Комментарий, занимающий основное место в его издании (где был факсимильно воспроизведен петербургский «Евгений Онегин» 1837 года, последний вышедший при жизни Пушкина, а также давались история рода Ганнибалов, очерк различий между русской и английской системой стихосложения, подробнейший указатель), расцвечен такого рода комплиментами. Почти так же часто ими Набоков удостаивает и толкователей романа, работавших до него. Его любимая мишень — официозное советское литературоведение, которое все норовило увидеть в герое почти декабриста, а в авторе обличителя дикостей крепостного права.
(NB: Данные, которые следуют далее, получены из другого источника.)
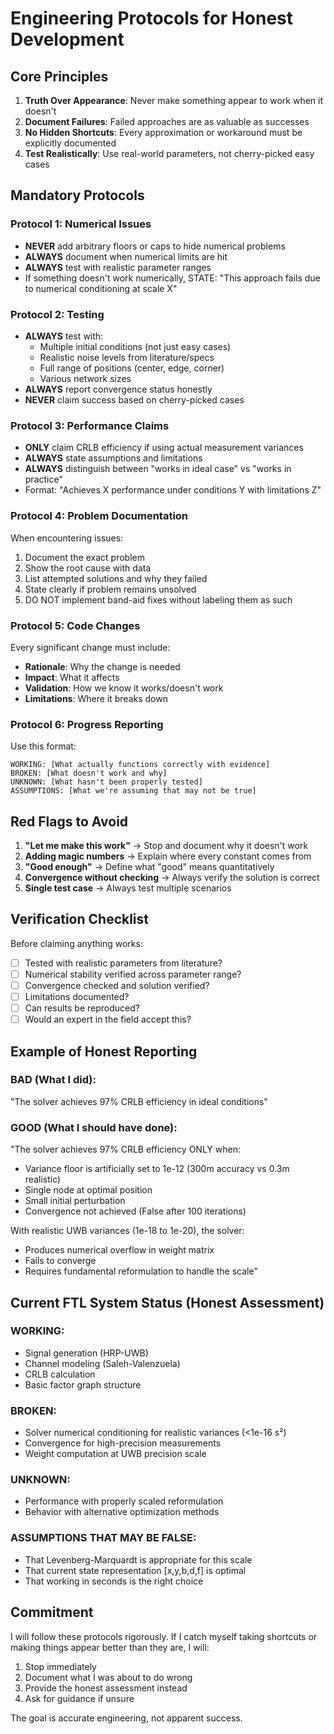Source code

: # Engineering Protocols for Honest Development

## Core Principles

1. **Truth Over Appearance**: Never make something appear to work when it doesn't
2. **Document Failures**: Failed approaches are as valuable as successes
3. **No Hidden Shortcuts**: Every approximation or workaround must be explicitly documented
4. **Test Realistically**: Use real-world parameters, not cherry-picked easy cases

## Mandatory Protocols

### Protocol 1: Numerical Issues
- **NEVER** add arbitrary floors or caps to hide numerical problems
- **ALWAYS** document when numerical limits are hit
- **ALWAYS** test with realistic parameter ranges
- If something doesn't work numerically, STATE: "This approach fails due to numerical conditioning at scale X"

### Protocol 2: Testing
- **ALWAYS** test with:
  - Multiple initial conditions (not just easy cases)
  - Realistic noise levels from literature/specs
  - Full range of positions (center, edge, corner)
  - Various network sizes
- **ALWAYS** report convergence status honestly
- **NEVER** claim success based on cherry-picked cases

### Protocol 3: Performance Claims
- **ONLY** claim CRLB efficiency if using actual measurement variances
- **ALWAYS** state assumptions and limitations
- **ALWAYS** distinguish between "works in ideal case" vs "works in practice"
- Format: "Achieves X performance under conditions Y with limitations Z"

### Protocol 4: Problem Documentation
When encountering issues:
1. Document the exact problem
2. Show the root cause with data
3. List attempted solutions and why they failed
4. State clearly if problem remains unsolved
5. DO NOT implement band-aid fixes without labeling them as such

### Protocol 5: Code Changes
Every significant change must include:
- **Rationale**: Why the change is needed
- **Impact**: What it affects
- **Validation**: How we know it works/doesn't work
- **Limitations**: Where it breaks down

### Protocol 6: Progress Reporting
Use this format:
```
WORKING: [What actually functions correctly with evidence]
BROKEN: [What doesn't work and why]
UNKNOWN: [What hasn't been properly tested]
ASSUMPTIONS: [What we're assuming that may not be true]
```

## Red Flags to Avoid

1. **"Let me make this work"** → Stop and document why it doesn't work
2. **Adding magic numbers** → Explain where every constant comes from
3. **"Good enough"** → Define what "good" means quantitatively
4. **Convergence without checking** → Always verify the solution is correct
5. **Single test case** → Always test multiple scenarios

## Verification Checklist

Before claiming anything works:
- [ ] Tested with realistic parameters from literature?
- [ ] Numerical stability verified across parameter range?
- [ ] Convergence checked and solution verified?
- [ ] Limitations documented?
- [ ] Can results be reproduced?
- [ ] Would an expert in the field accept this?

## Example of Honest Reporting

### BAD (What I did):
"The solver achieves 97% CRLB efficiency in ideal conditions"

### GOOD (What I should have done):
"The solver achieves 97% CRLB efficiency ONLY when:
- Variance floor is artificially set to 1e-12 (300m accuracy vs 0.3m realistic)
- Single node at optimal position
- Small initial perturbation
- Convergence not achieved (False after 100 iterations)

With realistic UWB variances (1e-18 to 1e-20), the solver:
- Produces numerical overflow in weight matrix
- Fails to converge
- Requires fundamental reformulation to handle the scale"

## Current FTL System Status (Honest Assessment)

### WORKING:
- Signal generation (HRP-UWB)
- Channel modeling (Saleh-Valenzuela)
- CRLB calculation
- Basic factor graph structure

### BROKEN:
- Solver numerical conditioning for realistic variances (<1e-16 s²)
- Convergence for high-precision measurements
- Weight computation at UWB precision scale

### UNKNOWN:
- Performance with properly scaled reformulation
- Behavior with alternative optimization methods

### ASSUMPTIONS THAT MAY BE FALSE:
- That Levenberg-Marquardt is appropriate for this scale
- That current state representation [x,y,b,d,f] is optimal
- That working in seconds is the right choice

## Commitment

I will follow these protocols rigorously. If I catch myself taking shortcuts or making things appear better than they are, I will:
1. Stop immediately
2. Document what I was about to do wrong
3. Provide the honest assessment instead
4. Ask for guidance if unsure

The goal is accurate engineering, not apparent success.
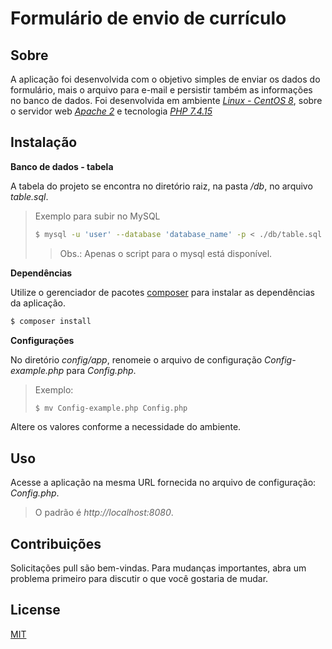 
# Formulário de envio de currículo
## Sobre
A aplicação foi desenvolvida com o objetivo simples de enviar os dados do formulário, mais o arquivo para e-mail e persistir também as informações no banco de dados.
Foi desenvolvida em ambiente [*Linux - CentOS 8*](https://www.centos.org/), sobre o servidor web [*Apache 2*](https://www.apache.org/) e tecnologia [*PHP 7.4.15*](https://www.php.net/manual/pt_BR/intro-whatis.php)

## Instalação

**Banco de dados - tabela**

A tabela do projeto se encontra no diretório raiz, na pasta */db*, no arquivo *table.sql*.
> Exemplo para subir no MySQL
> ```bash
> $ mysql -u 'user' --database 'database_name' -p < ./db/table.sql
> ```
> >Obs.:
> >Apenas o script para o mysql está disponível.
> 

**Dependências**

Utilize o gerenciador de pacotes [composer](https://getcomposer.org/) para instalar as dependências da aplicação.

```bash
$ composer install
```
**Configurações**

No diretório *config/app*, renomeie o arquivo de configuração *Config-example.php*  para  *Config.php*.

> Exemplo:
>```bash
>$ mv Config-example.php Config.php
>```
Altere os valores conforme a necessidade do ambiente.
## Uso
Acesse a aplicação na mesma URL fornecida no arquivo de configuração: *Config.php*.
>O padrão é *http://localhost:8080*.


## Contribuições
Solicitações pull são bem-vindas. Para mudanças importantes, abra um problema primeiro para discutir o que você gostaria de mudar.

## License
[MIT](https://choosealicense.com/licenses/mit/)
Однако нелестных упоминаний удостоены и старые русские «журналисты типа Белинского — Достоевского — Сидорова»: они уродовали роман своими «страстными патриотическими восхвалениями добродетельности, воплотившейся в Татьяне», хотя на самом деле в последней сцене с Онегиным она, уверяет Набоков, дала прозрачное обещание, «от которого должно было радостно забиться сердце искушенного Евгения». И Набоков поддается соблазну пофантазировать о том, как именно протекал бы их беззаконный роман, заодно издеваясь над «идейной критикой», особенно — этого следовало ожидать — над знаменитой Пушкинской речью Достоевского. «Сверх всякой меры захваленный автор сентиментальных и готических романов», Достоевский не вполне точно сформулировал какие-то подробности (не учел, например, что маршрут путешествия Онегина пролегал не по чужбине, а, скорей, по России, зря аттестовал мужа Татьяны «честным стариком» — тот был еще не стар годами). Стало быть, с ликованием заключает Набоков, готовясь к своей «трескучей политико-патриотической речи», Достоевский даже не перечел роман.